* **Exercise requirements**: Please give the listing again in full, leaving out its images.

* **Record set**:
^^^^^^^^^^^^^^^^

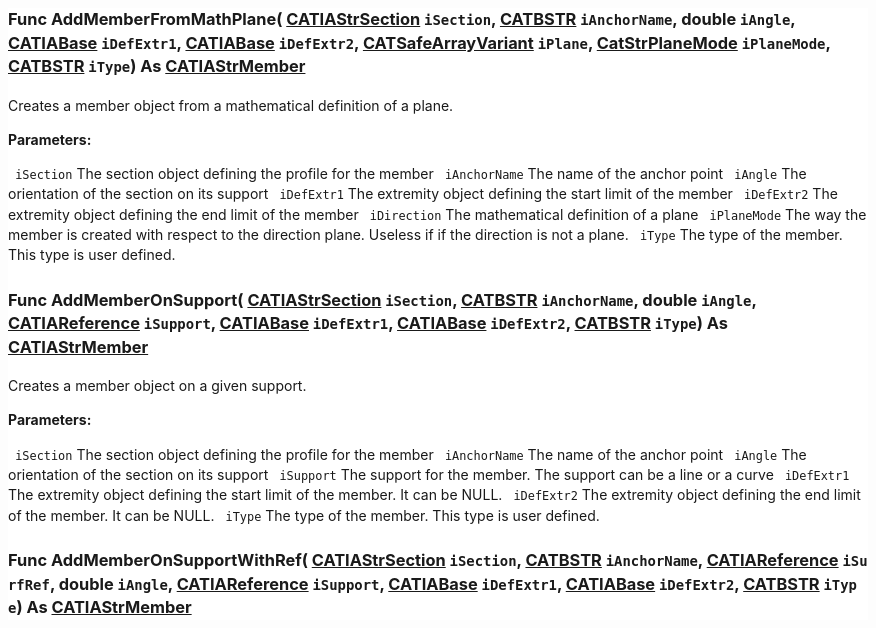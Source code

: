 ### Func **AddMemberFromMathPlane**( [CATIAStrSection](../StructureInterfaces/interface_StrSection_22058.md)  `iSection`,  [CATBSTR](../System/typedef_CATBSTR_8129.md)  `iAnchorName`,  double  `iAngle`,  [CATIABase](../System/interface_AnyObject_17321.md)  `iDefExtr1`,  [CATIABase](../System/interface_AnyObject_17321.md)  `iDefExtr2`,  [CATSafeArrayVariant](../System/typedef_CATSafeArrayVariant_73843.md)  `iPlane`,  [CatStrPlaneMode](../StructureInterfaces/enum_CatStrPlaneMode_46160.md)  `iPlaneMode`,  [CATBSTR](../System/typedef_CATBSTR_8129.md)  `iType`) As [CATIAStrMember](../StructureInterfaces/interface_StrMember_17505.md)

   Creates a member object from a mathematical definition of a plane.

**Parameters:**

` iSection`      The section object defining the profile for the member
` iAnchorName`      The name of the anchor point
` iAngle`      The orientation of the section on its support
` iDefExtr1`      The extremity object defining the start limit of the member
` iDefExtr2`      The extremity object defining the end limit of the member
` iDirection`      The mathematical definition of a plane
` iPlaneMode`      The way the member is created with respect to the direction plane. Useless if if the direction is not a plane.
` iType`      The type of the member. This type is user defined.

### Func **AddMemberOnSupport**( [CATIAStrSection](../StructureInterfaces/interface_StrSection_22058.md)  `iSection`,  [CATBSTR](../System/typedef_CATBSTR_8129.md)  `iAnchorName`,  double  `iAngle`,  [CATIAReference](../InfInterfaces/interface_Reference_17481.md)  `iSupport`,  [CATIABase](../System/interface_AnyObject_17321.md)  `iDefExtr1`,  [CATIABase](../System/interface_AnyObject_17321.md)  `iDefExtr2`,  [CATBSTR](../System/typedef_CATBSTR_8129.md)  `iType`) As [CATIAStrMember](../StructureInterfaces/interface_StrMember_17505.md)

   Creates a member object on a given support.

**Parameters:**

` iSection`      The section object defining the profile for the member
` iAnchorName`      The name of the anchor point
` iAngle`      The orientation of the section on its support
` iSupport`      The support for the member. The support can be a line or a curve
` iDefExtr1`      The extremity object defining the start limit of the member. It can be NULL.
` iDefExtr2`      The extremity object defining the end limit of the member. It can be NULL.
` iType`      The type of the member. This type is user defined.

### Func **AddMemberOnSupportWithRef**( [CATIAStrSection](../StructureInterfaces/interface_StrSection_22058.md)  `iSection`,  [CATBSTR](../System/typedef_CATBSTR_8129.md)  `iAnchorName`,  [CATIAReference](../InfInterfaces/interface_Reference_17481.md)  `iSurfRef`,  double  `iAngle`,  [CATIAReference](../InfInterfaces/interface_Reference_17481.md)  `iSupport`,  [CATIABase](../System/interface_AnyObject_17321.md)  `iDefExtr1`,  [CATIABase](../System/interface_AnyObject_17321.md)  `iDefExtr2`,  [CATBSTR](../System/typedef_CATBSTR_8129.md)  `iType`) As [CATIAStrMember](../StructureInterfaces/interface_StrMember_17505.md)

^^^^^^^^^^^^^^^^

* **Solution for this problem**:
Source code

: ### Func **AddMemberFromMathPlane**( [CATIAStrSection](../StructureInterfaces/interface_StrSection_22058.md)  `iSection`,  [CATBSTR](../System/typedef_CATBSTR_8129.md)  `iAnchorName`,  double  `iAngle`,  [CATIABase](../System/interface_AnyObject_17321.md)  `iDefExtr1`,  [CATIABase](../System/interface_AnyObject_17321.md)  `iDefExtr2`,  [CATSafeArrayVariant](../System/typedef_CATSafeArrayVariant_73843.md)  `iPlane`,  [CatStrPlaneMode](../StructureInterfaces/enum_CatStrPlaneMode_46160.md)  `iPlaneMode`,  [CATBSTR](../System/typedef_CATBSTR_8129.md)  `iType`) As [CATIAStrMember](../StructureInterfaces/interface_StrMember_17505.md)

   Creates a member object from a mathematical definition of a plane.

**Parameters:**

` iSection`      The section object defining the profile for the member
` iAnchorName`      The name of the anchor point
` iAngle`      The orientation of the section on its support
` iDefExtr1`      The extremity object defining the start limit of the member
` iDefExtr2`      The extremity object defining the end limit of the member
` iDirection`      The mathematical definition of a plane
` iPlaneMode`      The way the member is created with respect to the direction plane. Useless if if the direction is not a plane.
` iType`      The type of the member. This type is user defined.

### Func **AddMemberOnSupport**( [CATIAStrSection](../StructureInterfaces/interface_StrSection_22058.md)  `iSection`,  [CATBSTR](../System/typedef_CATBSTR_8129.md)  `iAnchorName`,  double  `iAngle`,  [CATIAReference](../InfInterfaces/interface_Reference_17481.md)  `iSupport`,  [CATIABase](../System/interface_AnyObject_17321.md)  `iDefExtr1`,  [CATIABase](../System/interface_AnyObject_17321.md)  `iDefExtr2`,  [CATBSTR](../System/typedef_CATBSTR_8129.md)  `iType`) As [CATIAStrMember](../StructureInterfaces/interface_StrMember_17505.md)

   Creates a member object on a given support.

**Parameters:**

` iSection`      The section object defining the profile for the member
` iAnchorName`      The name of the anchor point
` iAngle`      The orientation of the section on its support
` iSupport`      The support for the member. The support can be a line or a curve
` iDefExtr1`      The extremity object defining the start limit of the member. It can be NULL.
` iDefExtr2`      The extremity object defining the end limit of the member. It can be NULL.
` iType`      The type of the member. This type is user defined.

### Func **AddMemberOnSupportWithRef**( [CATIAStrSection](../StructureInterfaces/interface_StrSection_22058.md)  `iSection`,  [CATBSTR](../System/typedef_CATBSTR_8129.md)  `iAnchorName`,  [CATIAReference](../InfInterfaces/interface_Reference_17481.md)  `iSurfRef`,  double  `iAngle`,  [CATIAReference](../InfInterfaces/interface_Reference_17481.md)  `iSupport`,  [CATIABase](../System/interface_AnyObject_17321.md)  `iDefExtr1`,  [CATIABase](../System/interface_AnyObject_17321.md)  `iDefExtr2`,  [CATBSTR](../System/typedef_CATBSTR_8129.md)  `iType`) As [CATIAStrMember](../StructureInterfaces/interface_StrMember_17505.md)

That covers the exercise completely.